**EXERCISE REQUIREMENTS**
Each line of the data below from the one holding "- float('3.14')=3.14" to the one holding "- list类实例可以存放一系列的对象实例;", inclusive, is to be reproduced exactly; no other line belongs in the answer.
━━━━━ GIVEN DATA ━━━━━
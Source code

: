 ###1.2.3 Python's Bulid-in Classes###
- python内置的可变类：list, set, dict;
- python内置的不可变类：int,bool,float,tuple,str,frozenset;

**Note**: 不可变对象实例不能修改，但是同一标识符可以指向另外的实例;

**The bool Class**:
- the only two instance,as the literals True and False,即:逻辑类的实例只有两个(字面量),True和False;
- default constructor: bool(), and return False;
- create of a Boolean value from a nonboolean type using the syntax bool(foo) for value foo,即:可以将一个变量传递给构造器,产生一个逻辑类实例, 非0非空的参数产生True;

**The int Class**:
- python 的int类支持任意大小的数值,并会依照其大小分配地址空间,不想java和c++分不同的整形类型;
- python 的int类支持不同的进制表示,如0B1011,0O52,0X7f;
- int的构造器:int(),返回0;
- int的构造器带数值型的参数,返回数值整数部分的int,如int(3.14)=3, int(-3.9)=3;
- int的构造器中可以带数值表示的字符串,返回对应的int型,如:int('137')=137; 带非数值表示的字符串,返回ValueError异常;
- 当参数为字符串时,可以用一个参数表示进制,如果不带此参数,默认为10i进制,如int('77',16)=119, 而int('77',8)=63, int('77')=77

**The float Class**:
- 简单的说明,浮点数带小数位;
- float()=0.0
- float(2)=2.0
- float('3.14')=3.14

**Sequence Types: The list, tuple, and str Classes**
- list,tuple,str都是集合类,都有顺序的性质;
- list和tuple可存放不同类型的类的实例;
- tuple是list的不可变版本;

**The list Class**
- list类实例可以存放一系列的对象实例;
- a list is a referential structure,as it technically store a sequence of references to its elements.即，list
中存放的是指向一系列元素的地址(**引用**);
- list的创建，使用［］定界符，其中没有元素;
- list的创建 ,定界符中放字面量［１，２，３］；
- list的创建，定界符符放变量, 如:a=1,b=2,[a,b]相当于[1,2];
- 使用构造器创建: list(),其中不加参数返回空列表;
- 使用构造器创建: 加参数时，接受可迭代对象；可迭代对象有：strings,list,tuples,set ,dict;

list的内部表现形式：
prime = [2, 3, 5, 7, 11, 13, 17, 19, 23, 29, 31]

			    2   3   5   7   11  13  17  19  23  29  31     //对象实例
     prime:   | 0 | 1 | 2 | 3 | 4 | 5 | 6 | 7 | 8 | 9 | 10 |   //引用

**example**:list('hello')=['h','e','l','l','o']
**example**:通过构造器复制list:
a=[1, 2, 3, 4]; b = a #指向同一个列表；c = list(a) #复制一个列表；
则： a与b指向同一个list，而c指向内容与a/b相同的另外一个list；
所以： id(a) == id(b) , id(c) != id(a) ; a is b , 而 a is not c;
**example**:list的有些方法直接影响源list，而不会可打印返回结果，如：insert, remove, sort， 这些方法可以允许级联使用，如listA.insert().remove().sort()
━━━━━
━━━━━ GIVEN DATA ━━━━━
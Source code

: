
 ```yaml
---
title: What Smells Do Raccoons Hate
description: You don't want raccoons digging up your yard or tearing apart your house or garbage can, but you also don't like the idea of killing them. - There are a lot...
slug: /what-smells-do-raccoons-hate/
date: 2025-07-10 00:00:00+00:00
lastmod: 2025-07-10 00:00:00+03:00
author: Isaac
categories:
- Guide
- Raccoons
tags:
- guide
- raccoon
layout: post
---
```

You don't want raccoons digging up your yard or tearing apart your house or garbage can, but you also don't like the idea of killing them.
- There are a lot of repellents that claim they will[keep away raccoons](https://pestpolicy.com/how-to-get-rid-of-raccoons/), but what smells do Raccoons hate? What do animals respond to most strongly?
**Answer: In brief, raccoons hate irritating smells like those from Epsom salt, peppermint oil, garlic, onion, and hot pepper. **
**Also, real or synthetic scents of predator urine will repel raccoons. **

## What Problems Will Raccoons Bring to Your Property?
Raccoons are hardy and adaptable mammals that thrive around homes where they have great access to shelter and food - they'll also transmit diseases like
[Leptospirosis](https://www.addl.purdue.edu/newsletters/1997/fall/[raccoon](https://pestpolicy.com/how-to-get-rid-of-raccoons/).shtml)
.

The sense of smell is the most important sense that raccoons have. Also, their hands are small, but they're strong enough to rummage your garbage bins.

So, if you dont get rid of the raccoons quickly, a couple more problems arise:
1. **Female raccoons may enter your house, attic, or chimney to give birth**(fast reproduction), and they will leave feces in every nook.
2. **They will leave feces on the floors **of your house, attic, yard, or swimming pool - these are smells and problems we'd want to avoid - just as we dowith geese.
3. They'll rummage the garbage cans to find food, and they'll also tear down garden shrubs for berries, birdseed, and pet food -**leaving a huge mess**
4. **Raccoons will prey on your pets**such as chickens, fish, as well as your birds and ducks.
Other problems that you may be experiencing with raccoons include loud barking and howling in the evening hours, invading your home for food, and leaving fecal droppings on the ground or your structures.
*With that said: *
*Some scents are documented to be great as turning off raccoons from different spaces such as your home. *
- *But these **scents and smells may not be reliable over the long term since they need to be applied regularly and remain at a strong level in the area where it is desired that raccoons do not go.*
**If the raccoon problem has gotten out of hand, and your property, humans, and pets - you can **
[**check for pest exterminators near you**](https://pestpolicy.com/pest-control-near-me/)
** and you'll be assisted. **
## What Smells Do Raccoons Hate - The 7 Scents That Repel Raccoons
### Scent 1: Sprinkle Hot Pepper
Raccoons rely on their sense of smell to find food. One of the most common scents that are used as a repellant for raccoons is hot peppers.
━━━━━
━━━━━ GIVEN DATA ━━━━━
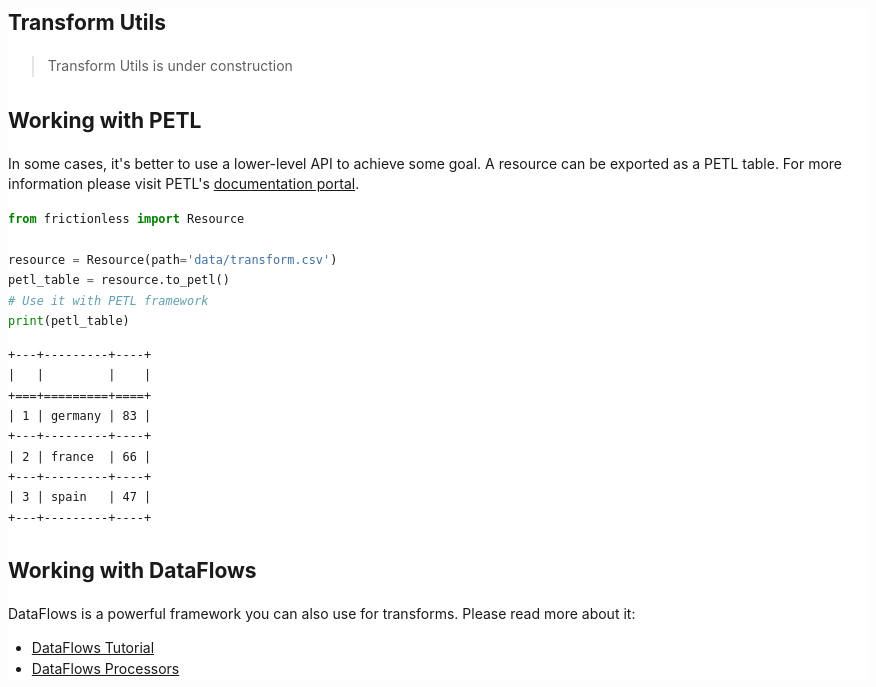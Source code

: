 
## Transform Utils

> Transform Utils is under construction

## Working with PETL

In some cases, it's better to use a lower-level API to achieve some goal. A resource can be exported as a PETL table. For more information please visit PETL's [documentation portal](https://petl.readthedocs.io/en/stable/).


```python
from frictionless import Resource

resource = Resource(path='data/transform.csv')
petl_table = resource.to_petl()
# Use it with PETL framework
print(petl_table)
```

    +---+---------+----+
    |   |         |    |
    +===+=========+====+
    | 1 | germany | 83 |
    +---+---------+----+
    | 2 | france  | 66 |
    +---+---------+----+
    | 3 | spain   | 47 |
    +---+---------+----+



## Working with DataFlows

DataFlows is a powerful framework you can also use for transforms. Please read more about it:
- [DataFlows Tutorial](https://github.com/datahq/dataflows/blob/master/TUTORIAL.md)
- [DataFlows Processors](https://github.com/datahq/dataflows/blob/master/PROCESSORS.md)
━━━━━
**SOLUTION TO THIS PROBLEM**
- float('3.14')=3.14

**Sequence Types: The list, tuple, and str Classes**
- list,tuple,str都是集合类,都有顺序的性质;
- list和tuple可存放不同类型的类的实例;
- tuple是list的不可变版本;

**The list Class**
- list类实例可以存放一系列的对象实例;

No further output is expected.